#### Listed records

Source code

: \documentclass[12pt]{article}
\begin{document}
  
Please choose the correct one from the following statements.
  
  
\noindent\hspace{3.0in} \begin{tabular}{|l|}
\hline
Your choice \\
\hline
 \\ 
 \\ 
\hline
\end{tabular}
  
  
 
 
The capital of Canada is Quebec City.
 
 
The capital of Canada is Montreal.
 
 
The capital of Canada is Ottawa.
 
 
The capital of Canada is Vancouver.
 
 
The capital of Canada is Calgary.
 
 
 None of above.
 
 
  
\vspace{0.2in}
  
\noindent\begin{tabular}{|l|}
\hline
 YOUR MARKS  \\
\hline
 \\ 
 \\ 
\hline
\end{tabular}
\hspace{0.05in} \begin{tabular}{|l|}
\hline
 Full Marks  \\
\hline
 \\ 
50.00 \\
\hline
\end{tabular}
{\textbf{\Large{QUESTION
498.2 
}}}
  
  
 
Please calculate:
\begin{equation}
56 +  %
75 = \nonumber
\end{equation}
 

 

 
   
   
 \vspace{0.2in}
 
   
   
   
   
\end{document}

########
#### Listed records

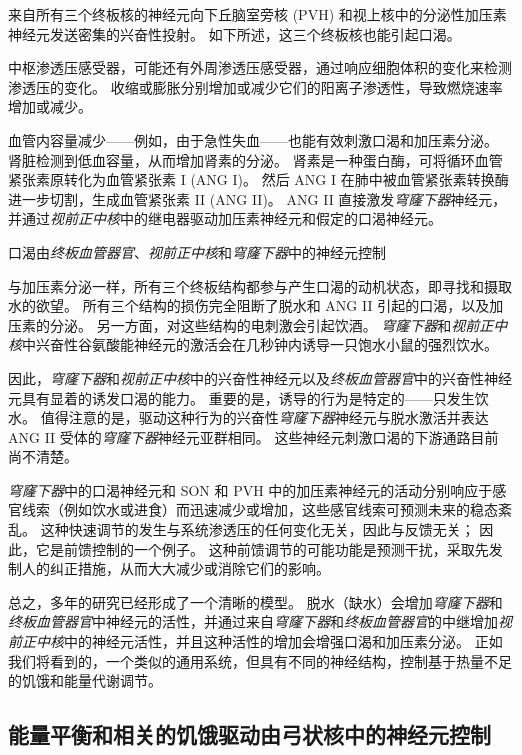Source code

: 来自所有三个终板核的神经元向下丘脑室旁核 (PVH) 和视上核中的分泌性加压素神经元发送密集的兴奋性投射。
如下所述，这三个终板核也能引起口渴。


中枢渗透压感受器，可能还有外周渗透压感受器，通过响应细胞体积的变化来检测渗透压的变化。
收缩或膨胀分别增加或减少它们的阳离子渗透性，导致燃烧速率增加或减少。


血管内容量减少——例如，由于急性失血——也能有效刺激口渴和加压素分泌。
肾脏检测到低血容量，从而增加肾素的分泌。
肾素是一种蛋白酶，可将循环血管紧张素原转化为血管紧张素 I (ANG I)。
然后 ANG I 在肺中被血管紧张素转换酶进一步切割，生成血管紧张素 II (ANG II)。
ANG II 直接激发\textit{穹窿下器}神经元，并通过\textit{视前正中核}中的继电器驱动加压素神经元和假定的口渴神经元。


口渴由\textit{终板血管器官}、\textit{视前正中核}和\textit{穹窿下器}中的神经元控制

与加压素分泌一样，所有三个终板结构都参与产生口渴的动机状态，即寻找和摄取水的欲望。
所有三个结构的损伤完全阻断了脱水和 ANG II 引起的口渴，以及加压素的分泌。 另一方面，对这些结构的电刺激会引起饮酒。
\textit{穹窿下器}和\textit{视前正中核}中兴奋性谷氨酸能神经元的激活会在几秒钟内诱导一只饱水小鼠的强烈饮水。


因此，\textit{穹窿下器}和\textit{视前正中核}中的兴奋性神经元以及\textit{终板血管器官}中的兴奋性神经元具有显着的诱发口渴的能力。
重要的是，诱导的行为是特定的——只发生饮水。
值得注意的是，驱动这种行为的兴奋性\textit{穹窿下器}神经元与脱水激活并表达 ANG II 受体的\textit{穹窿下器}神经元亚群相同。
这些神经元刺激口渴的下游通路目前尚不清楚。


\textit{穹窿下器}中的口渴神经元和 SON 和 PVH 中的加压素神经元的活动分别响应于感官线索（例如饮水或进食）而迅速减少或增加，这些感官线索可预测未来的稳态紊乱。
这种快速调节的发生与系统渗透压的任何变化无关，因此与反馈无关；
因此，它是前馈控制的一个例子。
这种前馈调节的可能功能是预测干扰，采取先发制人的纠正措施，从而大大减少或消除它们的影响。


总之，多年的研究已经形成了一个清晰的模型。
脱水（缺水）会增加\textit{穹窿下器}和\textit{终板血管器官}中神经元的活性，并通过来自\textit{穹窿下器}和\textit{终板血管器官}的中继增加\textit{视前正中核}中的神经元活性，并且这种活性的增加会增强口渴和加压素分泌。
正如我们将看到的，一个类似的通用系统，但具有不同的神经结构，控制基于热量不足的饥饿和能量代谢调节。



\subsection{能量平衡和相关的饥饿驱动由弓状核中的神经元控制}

########
#### Listed records

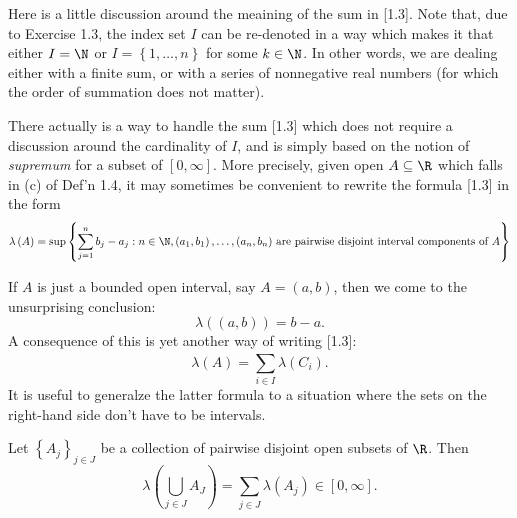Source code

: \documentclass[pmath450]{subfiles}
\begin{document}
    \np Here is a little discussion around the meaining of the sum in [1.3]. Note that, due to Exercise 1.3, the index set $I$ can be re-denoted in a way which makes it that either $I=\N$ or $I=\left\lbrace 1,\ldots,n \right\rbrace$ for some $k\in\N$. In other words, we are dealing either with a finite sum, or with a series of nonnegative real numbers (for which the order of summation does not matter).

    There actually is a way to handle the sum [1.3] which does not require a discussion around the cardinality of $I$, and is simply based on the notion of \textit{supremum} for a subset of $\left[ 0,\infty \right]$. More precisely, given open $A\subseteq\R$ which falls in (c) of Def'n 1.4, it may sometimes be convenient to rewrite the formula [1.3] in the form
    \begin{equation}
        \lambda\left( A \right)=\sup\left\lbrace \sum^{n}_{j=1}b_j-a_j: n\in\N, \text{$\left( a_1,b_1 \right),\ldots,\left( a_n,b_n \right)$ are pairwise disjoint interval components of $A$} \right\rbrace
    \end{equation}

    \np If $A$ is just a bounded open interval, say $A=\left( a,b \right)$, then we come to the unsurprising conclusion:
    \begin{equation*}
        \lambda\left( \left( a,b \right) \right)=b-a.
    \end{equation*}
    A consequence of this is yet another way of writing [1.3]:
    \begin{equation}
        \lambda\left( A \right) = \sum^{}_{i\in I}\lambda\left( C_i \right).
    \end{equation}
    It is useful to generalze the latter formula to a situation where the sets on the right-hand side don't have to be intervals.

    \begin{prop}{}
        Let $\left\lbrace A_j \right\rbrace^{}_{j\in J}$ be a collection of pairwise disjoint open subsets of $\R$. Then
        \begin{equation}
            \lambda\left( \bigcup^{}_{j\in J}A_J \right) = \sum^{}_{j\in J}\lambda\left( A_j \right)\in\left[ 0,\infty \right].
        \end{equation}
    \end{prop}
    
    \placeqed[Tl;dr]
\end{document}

########

Working through the records above, copy each line in which "equation" is found.

Expected output:
\begin{equation}
\end{equation}
    \begin{equation}
    \end{equation}
    \begin{equation*}
    \end{equation*}
    \begin{equation}
    \end{equation}
        \begin{equation}
        \end{equation}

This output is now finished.